You may be well aware about the trending body positive movement. The chief goal of the body positive movement is to challenge unrealistic ideals about beauty and promote self-acceptance of “outside of beauty norm” body sizes. Many corporations started capitalizing on this movement by offering and promoting products for this population. Although, I appreciate the movement, I also know that excess weight leads to bad diseases, including cancer, and premature aging. A few years ago, I reached my maximum body weight when my BMI hit 35, as a result of a hectic life and aging. My sizable overweight made me feel unhealthy and unhappy! That time, I did not even think about accepting myself in this state. I knew for sure it was a path to a gradual decline of the quality of my life. I did not care about “positivism” of my body image; I did not struggle with self-confidence but my health. I certainly tried to manage my weight myself but did not succeed much as aging made it harder to achieve and maintain healthy weight. Finally, I decided to employ a professional fitness instructor and practice a whole foods diet. Today, I enjoy and work hard on a daily basis toward my healthy weight. I would like to introduce my fitness instructor Jay Petersen, who helps me exercise correctly and effectively manage my weight.
Jay holds M.S., ACSM-CPT, Pn1 and works as Personal Trainer, Nutrition Coach, and Metabolic Technician at LifeTime, Omaha, NE, USA. I asked Jay to share his expertise about weight management. Jay graciously gave me his interview.
Q: What are some common misconceptions individuals have when first starting a weight loss program?
A: “Most individuals who start on their weight loss journey feel they need to make extreme changes in their diet and exercise. Often, they will follow whatever fad diet is currently popular, which may cut out certain food groups, is an extremely small amount of calories, and is unhealthy and unsustainable in the long-term. As a nutrition coach, the focus of my coaching is to put together a balanced diet that is healthy for the long-term and is sustainable for the client’s lifestyle, dietary preferences, and needs.

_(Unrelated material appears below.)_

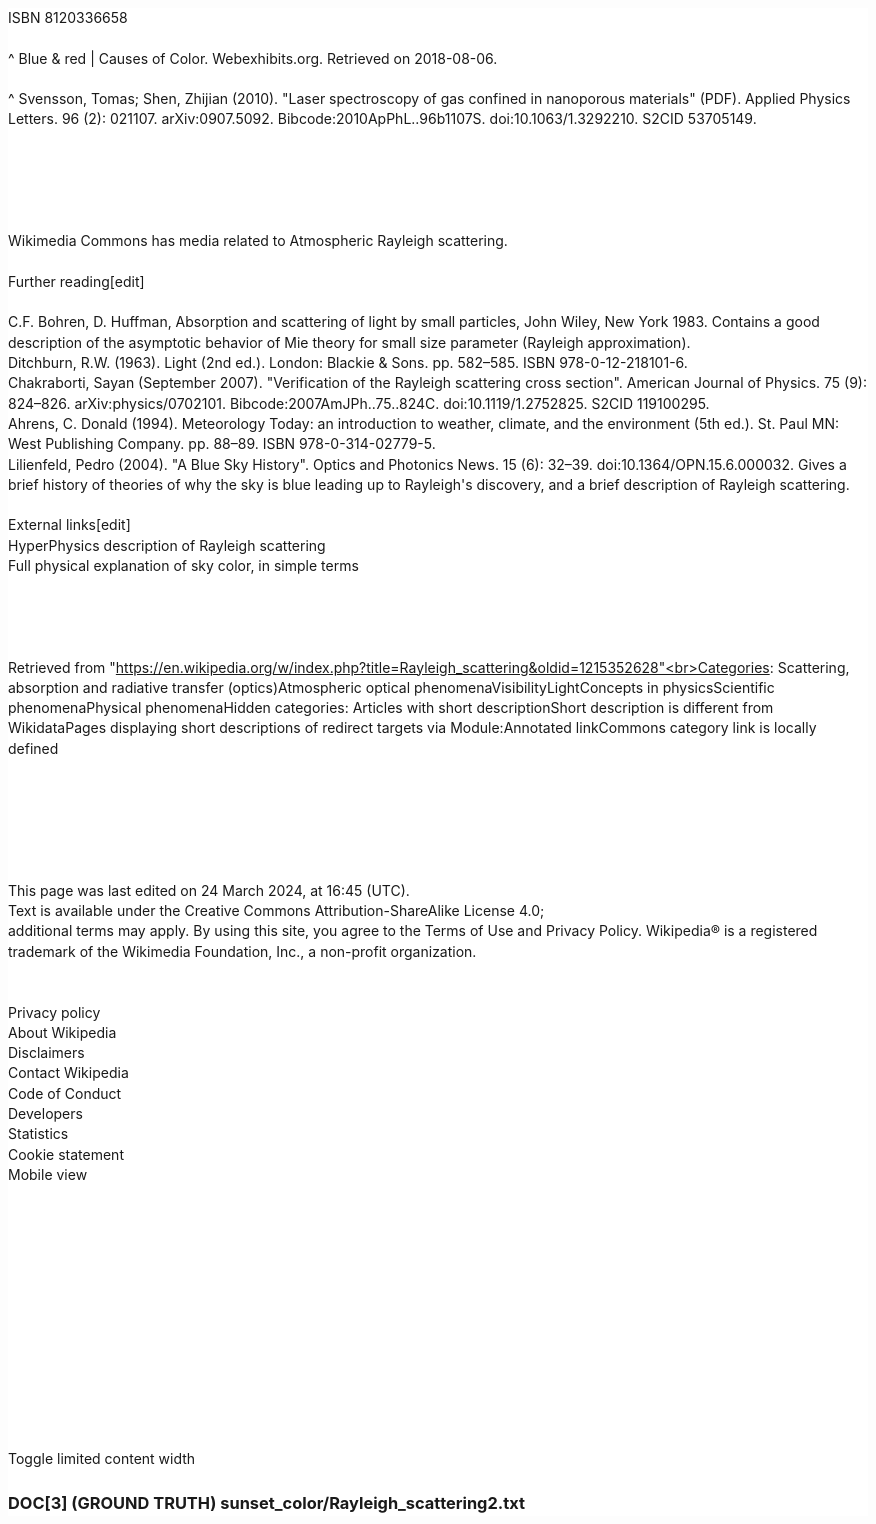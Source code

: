 ISBN 8120336658<br><br>^ Blue & red | Causes of Color. Webexhibits.org. Retrieved on 2018-08-06.<br><br>^ Svensson, Tomas; Shen, Zhijian (2010). "Laser spectroscopy of gas confined in nanoporous materials" (PDF). Applied Physics Letters. 96 (2): 021107. arXiv:0907.5092. Bibcode:2010ApPhL..96b1107S. doi:10.1063/1.3292210. S2CID 53705149.<br><br><br><br><br><br>Wikimedia Commons has media related to Atmospheric Rayleigh scattering.<br><br>Further reading[edit]<br><br>C.F. Bohren, D. Huffman, Absorption and scattering of light by small particles, John Wiley, New York 1983. Contains a good description of the asymptotic behavior of Mie theory for small size parameter (Rayleigh approximation).<br>Ditchburn, R.W. (1963). Light (2nd ed.). London: Blackie & Sons. pp. 582–585. ISBN 978-0-12-218101-6.<br>Chakraborti, Sayan (September 2007). "Verification of the Rayleigh scattering cross section". American Journal of Physics. 75 (9): 824–826. arXiv:physics/0702101. Bibcode:2007AmJPh..75..824C. doi:10.1119/1.2752825. S2CID 119100295.<br>Ahrens, C. Donald (1994). Meteorology Today: an introduction to weather, climate, and the environment (5th ed.). St. Paul MN: West Publishing Company. pp. 88–89. ISBN 978-0-314-02779-5.<br>Lilienfeld, Pedro (2004). "A Blue Sky History". Optics and Photonics News. 15 (6): 32–39. doi:10.1364/OPN.15.6.000032. Gives a brief history of theories of why the sky is blue leading up to Rayleigh's discovery, and a brief description of Rayleigh scattering.<br><br>External links[edit]<br>HyperPhysics description of Rayleigh scattering<br>Full physical explanation of sky color, in simple terms<br><br><br><br><br>Retrieved from "https://en.wikipedia.org/w/index.php?title=Rayleigh_scattering&oldid=1215352628"<br>Categories: Scattering, absorption and radiative transfer (optics)Atmospheric optical phenomenaVisibilityLightConcepts in physicsScientific phenomenaPhysical phenomenaHidden categories: Articles with short descriptionShort description is different from WikidataPages displaying short descriptions of redirect targets via Module:Annotated linkCommons category link is locally defined<br><br><br><br><br><br><br> This page was last edited on 24 March 2024, at 16:45 (UTC).<br>Text is available under the Creative Commons Attribution-ShareAlike License 4.0;<br>additional terms may apply. By using this site, you agree to the Terms of Use and Privacy Policy. Wikipedia® is a registered trademark of the Wikimedia Foundation, Inc., a non-profit organization.<br><br><br>Privacy policy<br>About Wikipedia<br>Disclaimers<br>Contact Wikipedia<br>Code of Conduct<br>Developers<br>Statistics<br>Cookie statement<br>Mobile view<br><br><br><br><br><br><br><br><br><br><br><br><br><br>Toggle limited content width

### DOC[3] (GROUND TRUTH) sunset_color/Rayleigh_scattering2.txt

When it comes to exercise, clients often feel they need to exercise very frequently and look to follow the newest high intensity workout that will burn the most calories or make them feel as tired as possible. Usually, individuals will only focus on a certain type of exercise and will only do cardio or only use weights for their workouts instead of utilizing a balance of the two. As a trainer, my goal is to put together a balanced workout regimen that utilizes the appropriate amount of cardio and weights that will not only burn a much fat as possible but will also build muscle and strength while using the appropriate intensities for the individual.
Overall, clients often expect immediate results from their weight loss efforts that will somehow last forever. A 6 or 8 week crash diet and workout routine are often marketed to them to make them believe that it is all they need to make them look and be as fit as their favorite celebrity, when in reality it take slow and steady progress over time to make big changes in one’s body composition and fitness that are sustainable and long lasting. As a fitness professional, my focus is to incrementally instill small habit changes in a client’s daily lifestyle over time. These small changes lead to big lifestyle changes that make healthy eating and exercise part of their life, which will help them keep the weight off in the long run and improve their quality of life.”
Q: What are individuals looking for when coming to you for help and what questions do they have?
A: “The majority of individuals who approach me for help are lost and are looking for a program that will give them everything they need to have success. Many questions pop up such as “what should I eat and how much?”, or “What kind of exercises should I be doing and how much?”, as well as “what is the proper way to do a certain exercise without it hurting me?”. Thankfully here at Lifetime, we have the ability to answer these questions utilizing our various metabolic assessments. When getting a client started with a weight loss program, I begin by assessing the individual’s goals, needs, exercise experience, and movement quality. Then I begin by performing metabolic assessments to determine what intensities the individual should be exercising at to achieve the maximal fat loss and fitness gains as well as measure their resting metabolism to determine how much food and what kinds of food the individual should be consuming. Once all of this information is gathered, I put together a balanced and individualized program for the client so they can achieve significant and long-lasting results.”
In conclusion, I can say that doing the things right is not the same as doing the right things. Maybe “body positivism” is the right thing to do for self-acceptance and self-confidence, but “healthy body” certainly requires doing the things right. Referring to a specialist for successful management of body weight is the right thing to do. Qualified experienced specialists know how to do the things right. I wish this simple wisdom and Jay’s expertise help those people who commit to their health.